И в фильме Евгений Леонов декламировал другие строчки: «Сижу за решеткой в темнице сырой, вскормленный в неволе орел молодой…»
Мы с Гориным вернулись с этого обсуждения убитые. Когда уродовали наш текст, коверкали наши мысли, мы еще как-то смирялись. Но когда велели выбросить Лермонтова, это, как ни странно, переполнило чашу терпения. Меня охватило какое-то истерическое отчаяние, и я решил отказаться от картины. Я сказал об этом жене:
— Понимаешь, очевидно, мы в этом сценарии перешли какую-то грань дозволенного, замахнулись на что-то такое, о чем даже упоминать не положено. Вроде всего этого у нас в стране не существует и не существовало. Это как постыдная болезнь. Они все равно не дадут сделать картину, будут все время мучить. Лучше уж самим закрыть картину.

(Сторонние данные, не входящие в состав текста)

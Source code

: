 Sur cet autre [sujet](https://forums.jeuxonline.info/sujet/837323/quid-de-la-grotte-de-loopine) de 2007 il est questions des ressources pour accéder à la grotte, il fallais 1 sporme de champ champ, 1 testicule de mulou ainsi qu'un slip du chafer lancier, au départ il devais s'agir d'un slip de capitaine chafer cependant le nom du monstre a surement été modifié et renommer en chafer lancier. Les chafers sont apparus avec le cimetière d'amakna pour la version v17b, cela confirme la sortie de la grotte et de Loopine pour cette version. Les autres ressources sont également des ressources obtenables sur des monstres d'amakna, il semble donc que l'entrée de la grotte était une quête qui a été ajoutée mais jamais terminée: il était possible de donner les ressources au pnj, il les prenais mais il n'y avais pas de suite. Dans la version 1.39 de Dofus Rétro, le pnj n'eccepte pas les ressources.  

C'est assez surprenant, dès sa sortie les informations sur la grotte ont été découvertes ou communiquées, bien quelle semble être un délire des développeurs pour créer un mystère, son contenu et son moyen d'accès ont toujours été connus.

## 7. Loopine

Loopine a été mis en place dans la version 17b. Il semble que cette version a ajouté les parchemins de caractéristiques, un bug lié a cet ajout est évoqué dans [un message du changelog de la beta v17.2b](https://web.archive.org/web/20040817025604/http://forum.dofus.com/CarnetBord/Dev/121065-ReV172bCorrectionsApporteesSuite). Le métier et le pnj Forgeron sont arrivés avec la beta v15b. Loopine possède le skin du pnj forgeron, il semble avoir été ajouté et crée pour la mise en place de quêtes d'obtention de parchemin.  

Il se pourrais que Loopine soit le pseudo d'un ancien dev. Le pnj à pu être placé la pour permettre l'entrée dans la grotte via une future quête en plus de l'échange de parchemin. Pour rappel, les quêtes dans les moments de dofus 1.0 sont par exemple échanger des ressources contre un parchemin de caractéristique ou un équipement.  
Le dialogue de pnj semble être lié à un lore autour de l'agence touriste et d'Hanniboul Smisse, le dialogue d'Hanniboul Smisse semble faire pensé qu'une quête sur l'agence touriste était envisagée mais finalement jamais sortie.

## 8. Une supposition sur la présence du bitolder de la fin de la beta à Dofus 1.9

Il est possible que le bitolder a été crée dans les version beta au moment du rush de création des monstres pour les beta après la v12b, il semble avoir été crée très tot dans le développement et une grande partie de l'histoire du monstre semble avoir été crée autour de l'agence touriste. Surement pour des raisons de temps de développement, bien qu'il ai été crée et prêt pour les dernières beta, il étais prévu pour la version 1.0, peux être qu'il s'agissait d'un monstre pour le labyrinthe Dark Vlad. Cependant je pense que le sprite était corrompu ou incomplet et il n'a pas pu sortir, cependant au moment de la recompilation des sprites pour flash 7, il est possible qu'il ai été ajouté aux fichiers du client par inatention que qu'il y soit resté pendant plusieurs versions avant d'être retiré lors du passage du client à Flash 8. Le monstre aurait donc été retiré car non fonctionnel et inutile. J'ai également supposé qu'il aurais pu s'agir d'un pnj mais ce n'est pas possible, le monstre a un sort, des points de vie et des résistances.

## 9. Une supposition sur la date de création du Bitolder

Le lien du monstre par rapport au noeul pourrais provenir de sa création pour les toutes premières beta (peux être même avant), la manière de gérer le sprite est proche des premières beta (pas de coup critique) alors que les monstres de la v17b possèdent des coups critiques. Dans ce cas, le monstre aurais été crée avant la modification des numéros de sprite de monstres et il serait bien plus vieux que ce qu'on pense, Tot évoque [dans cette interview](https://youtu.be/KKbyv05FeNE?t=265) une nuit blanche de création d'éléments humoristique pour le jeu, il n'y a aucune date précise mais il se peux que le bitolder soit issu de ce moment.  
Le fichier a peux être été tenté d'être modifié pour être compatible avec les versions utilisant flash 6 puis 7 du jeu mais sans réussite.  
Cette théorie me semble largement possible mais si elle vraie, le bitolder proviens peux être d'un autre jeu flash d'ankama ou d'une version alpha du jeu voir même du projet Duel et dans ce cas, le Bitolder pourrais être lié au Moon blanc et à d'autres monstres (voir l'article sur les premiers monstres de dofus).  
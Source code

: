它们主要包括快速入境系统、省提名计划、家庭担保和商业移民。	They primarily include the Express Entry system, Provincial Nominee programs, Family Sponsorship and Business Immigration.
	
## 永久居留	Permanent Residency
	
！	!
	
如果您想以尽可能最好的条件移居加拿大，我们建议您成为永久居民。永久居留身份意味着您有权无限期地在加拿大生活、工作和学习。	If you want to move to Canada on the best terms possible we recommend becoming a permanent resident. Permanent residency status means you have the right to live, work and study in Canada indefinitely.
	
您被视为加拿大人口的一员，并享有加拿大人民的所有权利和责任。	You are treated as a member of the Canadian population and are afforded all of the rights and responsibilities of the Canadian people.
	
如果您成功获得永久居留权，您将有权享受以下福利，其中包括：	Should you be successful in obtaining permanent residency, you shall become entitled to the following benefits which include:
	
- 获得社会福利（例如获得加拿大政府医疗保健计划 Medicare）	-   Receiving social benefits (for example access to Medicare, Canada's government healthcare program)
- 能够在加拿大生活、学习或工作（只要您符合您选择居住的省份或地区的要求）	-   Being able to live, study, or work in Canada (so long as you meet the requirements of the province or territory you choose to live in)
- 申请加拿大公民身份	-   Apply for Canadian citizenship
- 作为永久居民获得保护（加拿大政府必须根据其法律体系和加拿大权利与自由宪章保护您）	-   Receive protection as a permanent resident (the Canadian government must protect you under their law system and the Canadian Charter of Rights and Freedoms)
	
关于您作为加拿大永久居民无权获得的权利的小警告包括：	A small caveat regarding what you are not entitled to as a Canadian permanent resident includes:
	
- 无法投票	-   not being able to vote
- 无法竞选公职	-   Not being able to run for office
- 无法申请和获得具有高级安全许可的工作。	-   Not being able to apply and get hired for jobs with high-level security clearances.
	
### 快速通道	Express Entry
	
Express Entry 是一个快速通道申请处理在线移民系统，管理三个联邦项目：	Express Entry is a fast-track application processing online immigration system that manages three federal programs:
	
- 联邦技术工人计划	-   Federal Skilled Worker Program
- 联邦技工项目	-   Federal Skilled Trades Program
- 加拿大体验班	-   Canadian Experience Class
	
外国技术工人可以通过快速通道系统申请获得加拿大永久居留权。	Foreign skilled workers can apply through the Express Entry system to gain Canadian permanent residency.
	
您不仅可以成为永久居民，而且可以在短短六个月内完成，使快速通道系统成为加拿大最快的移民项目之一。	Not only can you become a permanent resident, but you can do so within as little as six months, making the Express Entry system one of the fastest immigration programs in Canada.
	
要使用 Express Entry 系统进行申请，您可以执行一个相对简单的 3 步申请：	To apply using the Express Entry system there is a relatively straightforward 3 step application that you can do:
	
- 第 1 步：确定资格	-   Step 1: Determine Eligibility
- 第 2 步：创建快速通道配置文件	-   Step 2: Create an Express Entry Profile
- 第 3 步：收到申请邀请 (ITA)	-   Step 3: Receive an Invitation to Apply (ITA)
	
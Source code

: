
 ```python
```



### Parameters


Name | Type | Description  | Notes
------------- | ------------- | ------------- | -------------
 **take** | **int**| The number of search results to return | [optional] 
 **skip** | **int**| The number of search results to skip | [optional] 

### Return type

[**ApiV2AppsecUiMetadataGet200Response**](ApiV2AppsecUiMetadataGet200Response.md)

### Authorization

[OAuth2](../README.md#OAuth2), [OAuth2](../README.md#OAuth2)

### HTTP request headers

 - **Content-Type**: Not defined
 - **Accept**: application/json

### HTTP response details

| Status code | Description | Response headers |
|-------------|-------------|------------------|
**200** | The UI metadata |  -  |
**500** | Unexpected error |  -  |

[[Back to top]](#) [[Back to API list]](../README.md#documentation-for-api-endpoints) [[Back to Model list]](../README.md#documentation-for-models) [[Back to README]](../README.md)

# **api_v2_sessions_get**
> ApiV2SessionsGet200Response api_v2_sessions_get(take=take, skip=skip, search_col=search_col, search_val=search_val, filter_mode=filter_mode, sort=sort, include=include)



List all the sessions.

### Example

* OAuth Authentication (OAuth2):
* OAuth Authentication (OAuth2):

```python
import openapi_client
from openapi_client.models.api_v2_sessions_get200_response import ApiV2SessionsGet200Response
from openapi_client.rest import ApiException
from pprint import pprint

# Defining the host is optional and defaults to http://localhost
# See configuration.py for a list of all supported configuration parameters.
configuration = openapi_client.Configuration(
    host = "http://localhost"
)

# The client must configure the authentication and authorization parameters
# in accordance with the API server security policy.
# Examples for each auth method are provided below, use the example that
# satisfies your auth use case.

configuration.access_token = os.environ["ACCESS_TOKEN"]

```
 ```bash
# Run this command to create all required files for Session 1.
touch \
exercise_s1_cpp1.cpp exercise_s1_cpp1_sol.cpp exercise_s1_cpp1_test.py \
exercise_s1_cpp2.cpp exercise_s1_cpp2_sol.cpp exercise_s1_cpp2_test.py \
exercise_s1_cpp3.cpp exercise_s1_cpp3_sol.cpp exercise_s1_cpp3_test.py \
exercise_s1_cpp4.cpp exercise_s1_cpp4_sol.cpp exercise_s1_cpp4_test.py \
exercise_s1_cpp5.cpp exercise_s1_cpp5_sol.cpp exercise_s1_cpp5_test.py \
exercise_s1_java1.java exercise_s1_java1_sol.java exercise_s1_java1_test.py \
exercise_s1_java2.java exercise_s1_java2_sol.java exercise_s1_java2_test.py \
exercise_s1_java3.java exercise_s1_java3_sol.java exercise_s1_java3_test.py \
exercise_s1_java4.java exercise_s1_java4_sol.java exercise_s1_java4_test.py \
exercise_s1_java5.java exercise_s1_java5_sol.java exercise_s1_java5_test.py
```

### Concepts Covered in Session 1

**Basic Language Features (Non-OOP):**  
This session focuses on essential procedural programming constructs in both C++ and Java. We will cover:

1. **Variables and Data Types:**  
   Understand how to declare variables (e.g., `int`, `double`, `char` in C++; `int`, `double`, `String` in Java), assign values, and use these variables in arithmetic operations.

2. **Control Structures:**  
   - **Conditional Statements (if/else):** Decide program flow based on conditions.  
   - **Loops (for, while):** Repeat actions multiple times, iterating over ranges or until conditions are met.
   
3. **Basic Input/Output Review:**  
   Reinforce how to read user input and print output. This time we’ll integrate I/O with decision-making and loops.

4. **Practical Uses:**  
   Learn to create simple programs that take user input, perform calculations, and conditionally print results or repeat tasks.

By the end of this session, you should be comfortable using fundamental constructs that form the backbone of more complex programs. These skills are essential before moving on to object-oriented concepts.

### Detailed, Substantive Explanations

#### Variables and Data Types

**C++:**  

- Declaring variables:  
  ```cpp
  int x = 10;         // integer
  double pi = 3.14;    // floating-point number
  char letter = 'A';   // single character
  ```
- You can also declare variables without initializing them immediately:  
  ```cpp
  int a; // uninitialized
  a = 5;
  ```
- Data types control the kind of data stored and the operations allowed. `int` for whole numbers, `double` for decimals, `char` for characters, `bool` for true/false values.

Решение это во мне крепло с каждым днем. Оно не было вызвано мгновенным импульсивным взрывом, а созревало от безнадежности, от понимания ситуации. Я поделился с Гришей. Горин, тоже измученный, издерганный замечаниями, после небольшого колебания согласился со мной, и мы постановили — отказываемся от картины. Не ради благородного жеста — вот, мол, какие мы принципиальные, а просто потому, что не было больше сил выносить придирки, подозрительность, бесконечные поправки. Надо было подумать, как аккуратно произвести эту болезненную операцию. Мы понимали, что на телевидении только обрадуются нашему решению. Но помимо этого существует план студии, затрачены средства и так далее. Так что надо было разработать тактику закрытия, чтобы потом на нас же не вешали собак. Никому в съемочной группе мы пока не сказали о том, что вынесли нашему фильму смертный приговор. А вечером того дня была назначена кинопроба с Гафтом на роль полковника Покровского. Ее, конечно, надо было отменить, но как-то не нашлось благовидного предлога, и я поплелся на ненужную, бессмысленную съемку. Это было жуткое самоистязание. Я чувствовал себя будто на похоронах, но старался, чтобы этого никто не заметил. Настроение было катастрофическое. Я видел, с каким воодушевлением оператор Владимир Нахабцев ставил свет и кадр, — он был беззаветно влюблен в сценарий и предвкушал радость даже от кинопробы. Я репетировал с увлеченным Гафтом, который сыграл пробу так, что у меня захватило дыхание. На экране действовал живой, прекрасный, обаятельный герой, в котором пульсировала горячая кровь, герой, полный гражданских чувств, идеальный исполнитель нашего замысла.